Structural insights into the binding mode of d-sorbitol with sorbitol dehydrogenase using QM-polarized ligand docking and molecular dynamics simulations

•Computational approaches were applied to gain an insight into the binding of d-sorbitol to sorbitol dehydrogenase.•QM/MM-based interaction studies suggested amino acids actively involved in d-sorbitol binding.•Replacement of Met366 and Asp368 will be helpful to increase l-sorbose production.

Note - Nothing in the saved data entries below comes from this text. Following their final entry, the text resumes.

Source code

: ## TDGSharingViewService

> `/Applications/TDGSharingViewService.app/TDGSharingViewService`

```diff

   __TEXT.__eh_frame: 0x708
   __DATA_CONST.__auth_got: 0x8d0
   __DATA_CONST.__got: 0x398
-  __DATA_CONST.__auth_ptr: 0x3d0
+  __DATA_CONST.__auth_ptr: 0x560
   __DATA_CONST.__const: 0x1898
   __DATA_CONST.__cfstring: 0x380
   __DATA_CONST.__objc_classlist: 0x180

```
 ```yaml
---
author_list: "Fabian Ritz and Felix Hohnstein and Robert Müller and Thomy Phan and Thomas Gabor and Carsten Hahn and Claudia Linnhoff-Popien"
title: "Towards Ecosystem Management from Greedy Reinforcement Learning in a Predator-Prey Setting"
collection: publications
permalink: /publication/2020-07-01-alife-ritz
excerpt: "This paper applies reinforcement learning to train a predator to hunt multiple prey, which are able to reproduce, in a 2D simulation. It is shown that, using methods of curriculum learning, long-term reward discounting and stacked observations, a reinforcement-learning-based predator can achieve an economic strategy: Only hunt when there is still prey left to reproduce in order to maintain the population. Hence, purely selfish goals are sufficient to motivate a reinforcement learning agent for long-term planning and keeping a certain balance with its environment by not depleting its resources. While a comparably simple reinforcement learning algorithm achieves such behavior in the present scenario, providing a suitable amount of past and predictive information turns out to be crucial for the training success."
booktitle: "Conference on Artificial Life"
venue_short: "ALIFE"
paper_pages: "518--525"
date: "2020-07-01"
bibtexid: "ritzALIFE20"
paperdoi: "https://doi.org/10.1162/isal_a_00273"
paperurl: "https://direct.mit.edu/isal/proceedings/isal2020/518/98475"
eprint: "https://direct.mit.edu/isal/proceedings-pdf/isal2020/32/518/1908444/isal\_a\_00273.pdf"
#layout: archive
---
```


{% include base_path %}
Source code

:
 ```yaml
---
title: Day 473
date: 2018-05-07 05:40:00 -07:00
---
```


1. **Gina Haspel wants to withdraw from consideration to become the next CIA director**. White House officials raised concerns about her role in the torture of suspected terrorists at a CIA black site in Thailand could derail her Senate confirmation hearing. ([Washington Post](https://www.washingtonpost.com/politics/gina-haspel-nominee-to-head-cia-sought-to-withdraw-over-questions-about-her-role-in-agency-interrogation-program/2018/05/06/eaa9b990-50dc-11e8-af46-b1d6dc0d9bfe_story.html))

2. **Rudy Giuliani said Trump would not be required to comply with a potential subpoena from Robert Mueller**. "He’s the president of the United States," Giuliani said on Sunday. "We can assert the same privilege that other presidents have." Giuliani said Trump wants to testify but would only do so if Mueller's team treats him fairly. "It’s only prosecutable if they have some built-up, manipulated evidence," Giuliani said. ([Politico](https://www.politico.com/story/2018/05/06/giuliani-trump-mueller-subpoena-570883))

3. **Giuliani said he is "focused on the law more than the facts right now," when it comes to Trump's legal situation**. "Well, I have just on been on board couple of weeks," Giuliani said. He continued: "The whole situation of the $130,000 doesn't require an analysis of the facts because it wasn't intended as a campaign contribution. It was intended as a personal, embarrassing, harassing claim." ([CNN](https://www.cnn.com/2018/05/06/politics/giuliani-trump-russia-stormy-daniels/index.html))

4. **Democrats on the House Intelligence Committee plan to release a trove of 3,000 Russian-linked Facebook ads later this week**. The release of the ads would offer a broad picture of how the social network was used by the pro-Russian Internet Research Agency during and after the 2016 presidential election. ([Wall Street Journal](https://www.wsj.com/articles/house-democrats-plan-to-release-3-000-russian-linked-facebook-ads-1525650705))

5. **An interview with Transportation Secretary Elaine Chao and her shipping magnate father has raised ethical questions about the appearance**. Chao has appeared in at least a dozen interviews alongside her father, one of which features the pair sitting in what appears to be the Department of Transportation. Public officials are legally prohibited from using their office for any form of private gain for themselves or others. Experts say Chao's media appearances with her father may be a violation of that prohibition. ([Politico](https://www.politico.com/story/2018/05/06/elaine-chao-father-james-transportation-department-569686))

Gluconobacter oxydans is an organism involved in the incomplete oxidation mechanism of many sugars and alcohols. G. oxydans is involved in the biotransformation of d-sorbitol to l-sorbose via a membrane-bound d-sorbitol dehydrogenase (SDH). The focus of this study was to investigate the binding of d-sorbitol to SDH and determine the amino acids involved in the formation of l-sorbose. In order to determine the crucial interactions of d-sorbitol with SDH, in silico polarized ligand docking was employed. QM/MM-based interaction studies suggested that His302, Met366, and Asp368 actively participate in d-sorbitol binding. MD simulation-based mutational studies confirmed that these amino acids are key residues in the binding of d-sorbitol. In particular, mutation of His302 resulted in the denaturation of protein structure and loss of stability. Overall, our results suggest that the role of His302 is to hold the d-sorbitol, and future replacement of polar amino acids in a surrounding pattern will be helpful to increase the production of sugars by G. oxydans.